Source records >>
▬▬▬▬▬▬
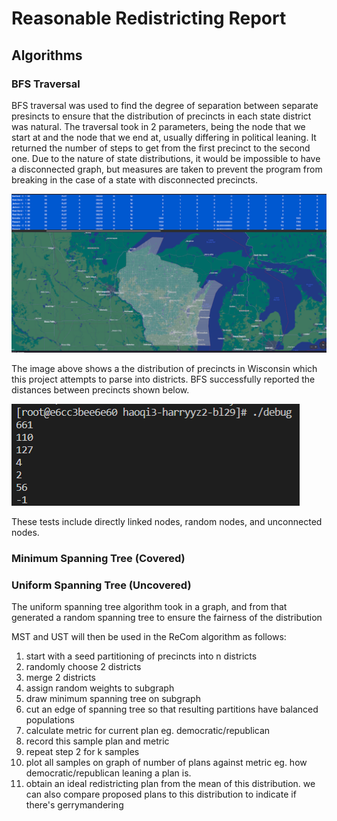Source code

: # Reasonable Redistricting Report

## Algorithms

### BFS Traversal
BFS traversal was used to find the degree of separation between separate presincts to ensure that the distribution of precincts in each state district was natural. The traversal took in 2 parameters, being the node that we start at and the node that we end at, usually differing in political leaning. It returned the number of steps to get from the first precinct to the second one. Due to the nature of state distributions, it would be impossible to have a disconnected graph, but measures are taken to prevent the program from breaking in the case of a state with disconnected precincts.

![Wisconsin Precincts](wisconsin.png)

The image above shows a the distribution of precincts in Wisconsin which this project attempts to parse into districts. BFS successfully reported the distances between precincts shown below.

![BFS Output](bfs_testing.png)

These tests include directly linked nodes, random nodes, and unconnected nodes.

### Minimum Spanning Tree (Covered)

### Uniform Spanning Tree (Uncovered)
The uniform spanning tree algorithm took in a graph, and from that generated a random spanning tree to ensure the fairness of the distribution

MST and UST will then be used in the ReCom algorithm as follows:
1. start with a seed partitioning of precincts into n districts
2. randomly choose 2 districts
3. merge 2 districts
4. assign random weights to subgraph
5. draw minimum spanning tree on subgraph
6. cut an edge of spanning tree so that resulting partitions have balanced populations
7. calculate metric for current plan eg. democratic/republican
8. record this sample plan and metric
9. repeat step 2 for k samples
10. plot all samples on graph of number of plans against metric eg. how democratic/republican leaning a plan is.
11. obtain an ideal redistricting plan from the mean of this distribution. we can also compare proposed plans to this distribution to indicate if there's gerrymandering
▬▬▬▬▬▬
Output the lines above in full and exactly. Leave out every picture.

Source code

: # Reasonable Redistricting Report

## Algorithms

### BFS Traversal
BFS traversal was used to find the degree of separation between separate presincts to ensure that the distribution of precincts in each state district was natural. The traversal took in 2 parameters, being the node that we start at and the node that we end at, usually differing in political leaning. It returned the number of steps to get from the first precinct to the second one. Due to the nature of state distributions, it would be impossible to have a disconnected graph, but measures are taken to prevent the program from breaking in the case of a state with disconnected precincts.

![Wisconsin Precincts](wisconsin.png)

The image above shows a the distribution of precincts in Wisconsin which this project attempts to parse into districts. BFS successfully reported the distances between precincts shown below.

![BFS Output](bfs_testing.png)

These tests include directly linked nodes, random nodes, and unconnected nodes.

### Minimum Spanning Tree (Covered)

### Uniform Spanning Tree (Uncovered)
The uniform spanning tree algorithm took in a graph, and from that generated a random spanning tree to ensure the fairness of the distribution

MST and UST will then be used in the ReCom algorithm as follows:
1. start with a seed partitioning of precincts into n districts
2. randomly choose 2 districts
3. merge 2 districts
4. assign random weights to subgraph
5. draw minimum spanning tree on subgraph
6. cut an edge of spanning tree so that resulting partitions have balanced populations
7. calculate metric for current plan eg. democratic/republican
8. record this sample plan and metric
9. repeat step 2 for k samples
10. plot all samples on graph of number of plans against metric eg. how democratic/republican leaning a plan is.
11. obtain an ideal redistricting plan from the mean of this distribution. we can also compare proposed plans to this distribution to indicate if there's gerrymandering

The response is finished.